▶ [What the task asks] Lines where the string "since" appears are to be copied from the entries below.

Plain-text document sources
§

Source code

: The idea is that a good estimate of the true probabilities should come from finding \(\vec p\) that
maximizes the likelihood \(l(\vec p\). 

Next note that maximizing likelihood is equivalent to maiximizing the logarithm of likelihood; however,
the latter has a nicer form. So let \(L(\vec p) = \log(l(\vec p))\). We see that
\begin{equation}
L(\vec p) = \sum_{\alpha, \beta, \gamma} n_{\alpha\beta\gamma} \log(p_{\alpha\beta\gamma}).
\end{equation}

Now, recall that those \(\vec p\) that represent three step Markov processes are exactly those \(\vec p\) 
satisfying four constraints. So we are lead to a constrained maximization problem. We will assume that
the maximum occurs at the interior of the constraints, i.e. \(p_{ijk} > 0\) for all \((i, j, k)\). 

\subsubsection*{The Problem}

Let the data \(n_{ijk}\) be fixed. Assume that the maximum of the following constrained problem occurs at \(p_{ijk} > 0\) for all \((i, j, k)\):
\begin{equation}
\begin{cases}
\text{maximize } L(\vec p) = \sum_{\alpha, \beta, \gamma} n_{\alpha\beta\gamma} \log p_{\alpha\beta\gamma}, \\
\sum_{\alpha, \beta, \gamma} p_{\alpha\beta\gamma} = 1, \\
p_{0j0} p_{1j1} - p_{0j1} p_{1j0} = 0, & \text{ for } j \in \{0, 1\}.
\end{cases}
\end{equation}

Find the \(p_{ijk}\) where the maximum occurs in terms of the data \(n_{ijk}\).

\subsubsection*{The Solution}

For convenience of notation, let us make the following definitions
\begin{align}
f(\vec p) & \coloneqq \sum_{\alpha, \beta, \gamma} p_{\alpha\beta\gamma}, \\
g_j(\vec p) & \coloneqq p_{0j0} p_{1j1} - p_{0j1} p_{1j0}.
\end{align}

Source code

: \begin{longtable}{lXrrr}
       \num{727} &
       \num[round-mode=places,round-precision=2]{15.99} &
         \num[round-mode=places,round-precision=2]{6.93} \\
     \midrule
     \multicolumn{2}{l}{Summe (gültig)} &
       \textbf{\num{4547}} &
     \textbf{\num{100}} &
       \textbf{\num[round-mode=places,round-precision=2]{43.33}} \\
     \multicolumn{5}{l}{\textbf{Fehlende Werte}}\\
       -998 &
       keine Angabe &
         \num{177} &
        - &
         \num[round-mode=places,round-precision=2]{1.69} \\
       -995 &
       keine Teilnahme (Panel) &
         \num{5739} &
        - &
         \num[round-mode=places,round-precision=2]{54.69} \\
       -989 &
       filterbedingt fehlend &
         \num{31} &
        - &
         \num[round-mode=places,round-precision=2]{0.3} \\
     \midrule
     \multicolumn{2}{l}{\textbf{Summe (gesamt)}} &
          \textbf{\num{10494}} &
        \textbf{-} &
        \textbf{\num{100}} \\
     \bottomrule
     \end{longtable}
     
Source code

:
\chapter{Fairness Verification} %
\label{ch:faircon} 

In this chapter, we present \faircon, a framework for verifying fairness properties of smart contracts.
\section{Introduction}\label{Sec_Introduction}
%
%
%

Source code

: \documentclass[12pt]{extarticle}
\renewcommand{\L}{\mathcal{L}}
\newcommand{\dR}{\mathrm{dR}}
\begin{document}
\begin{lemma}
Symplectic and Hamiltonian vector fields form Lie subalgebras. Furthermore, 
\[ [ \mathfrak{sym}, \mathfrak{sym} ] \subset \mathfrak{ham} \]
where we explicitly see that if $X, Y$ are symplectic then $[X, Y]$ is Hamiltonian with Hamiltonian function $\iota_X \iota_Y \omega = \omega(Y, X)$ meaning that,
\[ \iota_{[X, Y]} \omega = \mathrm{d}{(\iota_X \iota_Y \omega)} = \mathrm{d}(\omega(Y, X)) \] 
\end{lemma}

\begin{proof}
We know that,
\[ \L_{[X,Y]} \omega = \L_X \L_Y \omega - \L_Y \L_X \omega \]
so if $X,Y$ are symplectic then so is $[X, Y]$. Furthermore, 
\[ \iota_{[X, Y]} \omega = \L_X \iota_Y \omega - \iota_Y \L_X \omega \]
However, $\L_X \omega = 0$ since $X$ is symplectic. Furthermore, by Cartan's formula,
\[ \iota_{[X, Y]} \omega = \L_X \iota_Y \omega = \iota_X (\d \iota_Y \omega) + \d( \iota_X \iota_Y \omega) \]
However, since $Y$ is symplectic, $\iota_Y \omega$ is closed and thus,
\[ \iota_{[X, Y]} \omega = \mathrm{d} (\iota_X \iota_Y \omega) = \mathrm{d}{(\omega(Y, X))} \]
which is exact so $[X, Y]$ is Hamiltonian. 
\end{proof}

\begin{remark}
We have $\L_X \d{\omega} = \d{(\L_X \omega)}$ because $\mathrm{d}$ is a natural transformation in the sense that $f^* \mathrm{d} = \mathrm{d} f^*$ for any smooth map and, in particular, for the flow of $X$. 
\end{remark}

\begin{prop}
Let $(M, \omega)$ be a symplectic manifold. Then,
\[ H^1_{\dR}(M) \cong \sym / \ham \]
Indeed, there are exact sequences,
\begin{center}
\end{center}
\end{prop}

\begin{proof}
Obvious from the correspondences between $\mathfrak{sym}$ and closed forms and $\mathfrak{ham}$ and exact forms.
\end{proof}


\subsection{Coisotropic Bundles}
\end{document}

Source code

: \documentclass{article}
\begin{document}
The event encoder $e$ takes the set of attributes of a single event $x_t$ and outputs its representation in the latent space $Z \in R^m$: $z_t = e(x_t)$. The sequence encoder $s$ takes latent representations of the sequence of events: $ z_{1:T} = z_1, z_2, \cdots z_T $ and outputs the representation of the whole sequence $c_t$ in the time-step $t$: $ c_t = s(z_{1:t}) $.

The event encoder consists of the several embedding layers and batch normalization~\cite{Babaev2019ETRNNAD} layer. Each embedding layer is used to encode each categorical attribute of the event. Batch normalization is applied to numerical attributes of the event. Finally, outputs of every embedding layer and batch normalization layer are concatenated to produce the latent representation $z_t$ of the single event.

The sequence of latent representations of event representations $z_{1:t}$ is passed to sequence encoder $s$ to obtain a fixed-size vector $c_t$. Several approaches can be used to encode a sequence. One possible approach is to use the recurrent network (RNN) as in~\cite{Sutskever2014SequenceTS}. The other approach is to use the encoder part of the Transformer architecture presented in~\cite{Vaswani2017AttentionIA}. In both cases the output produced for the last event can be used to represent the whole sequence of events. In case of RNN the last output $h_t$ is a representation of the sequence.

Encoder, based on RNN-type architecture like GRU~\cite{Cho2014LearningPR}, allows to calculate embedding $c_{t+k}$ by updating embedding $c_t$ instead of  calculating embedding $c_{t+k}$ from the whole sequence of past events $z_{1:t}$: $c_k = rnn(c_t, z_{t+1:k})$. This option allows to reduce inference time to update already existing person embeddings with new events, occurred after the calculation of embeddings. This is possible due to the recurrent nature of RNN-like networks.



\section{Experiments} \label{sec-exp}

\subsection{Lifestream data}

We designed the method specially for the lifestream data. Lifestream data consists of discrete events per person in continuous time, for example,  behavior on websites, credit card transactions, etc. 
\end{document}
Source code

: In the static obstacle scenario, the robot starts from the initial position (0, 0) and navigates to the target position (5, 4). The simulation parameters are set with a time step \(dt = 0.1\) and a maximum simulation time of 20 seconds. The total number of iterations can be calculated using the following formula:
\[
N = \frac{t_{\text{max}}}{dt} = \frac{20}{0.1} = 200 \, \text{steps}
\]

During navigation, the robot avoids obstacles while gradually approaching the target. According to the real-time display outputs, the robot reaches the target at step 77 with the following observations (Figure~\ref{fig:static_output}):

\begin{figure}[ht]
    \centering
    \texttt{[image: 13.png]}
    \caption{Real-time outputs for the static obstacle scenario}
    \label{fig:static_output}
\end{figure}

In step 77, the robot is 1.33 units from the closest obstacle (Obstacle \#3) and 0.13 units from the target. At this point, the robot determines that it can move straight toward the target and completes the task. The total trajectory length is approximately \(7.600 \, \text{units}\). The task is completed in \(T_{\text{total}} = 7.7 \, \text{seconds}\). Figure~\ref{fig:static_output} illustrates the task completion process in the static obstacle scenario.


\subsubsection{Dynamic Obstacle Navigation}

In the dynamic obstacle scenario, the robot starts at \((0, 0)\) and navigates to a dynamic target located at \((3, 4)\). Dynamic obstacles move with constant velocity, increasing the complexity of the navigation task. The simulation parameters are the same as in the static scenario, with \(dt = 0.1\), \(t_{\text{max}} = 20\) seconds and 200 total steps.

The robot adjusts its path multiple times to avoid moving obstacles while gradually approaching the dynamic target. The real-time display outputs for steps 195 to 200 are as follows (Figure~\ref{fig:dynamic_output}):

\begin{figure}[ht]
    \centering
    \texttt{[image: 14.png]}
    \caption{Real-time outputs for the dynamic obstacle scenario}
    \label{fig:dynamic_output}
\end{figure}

§

▶ [Exercise response]
However, $\L_X \omega = 0$ since $X$ is symplectic. Furthermore, by Cartan's formula,
However, since $Y$ is symplectic, $\iota_Y \omega$ is closed and thus,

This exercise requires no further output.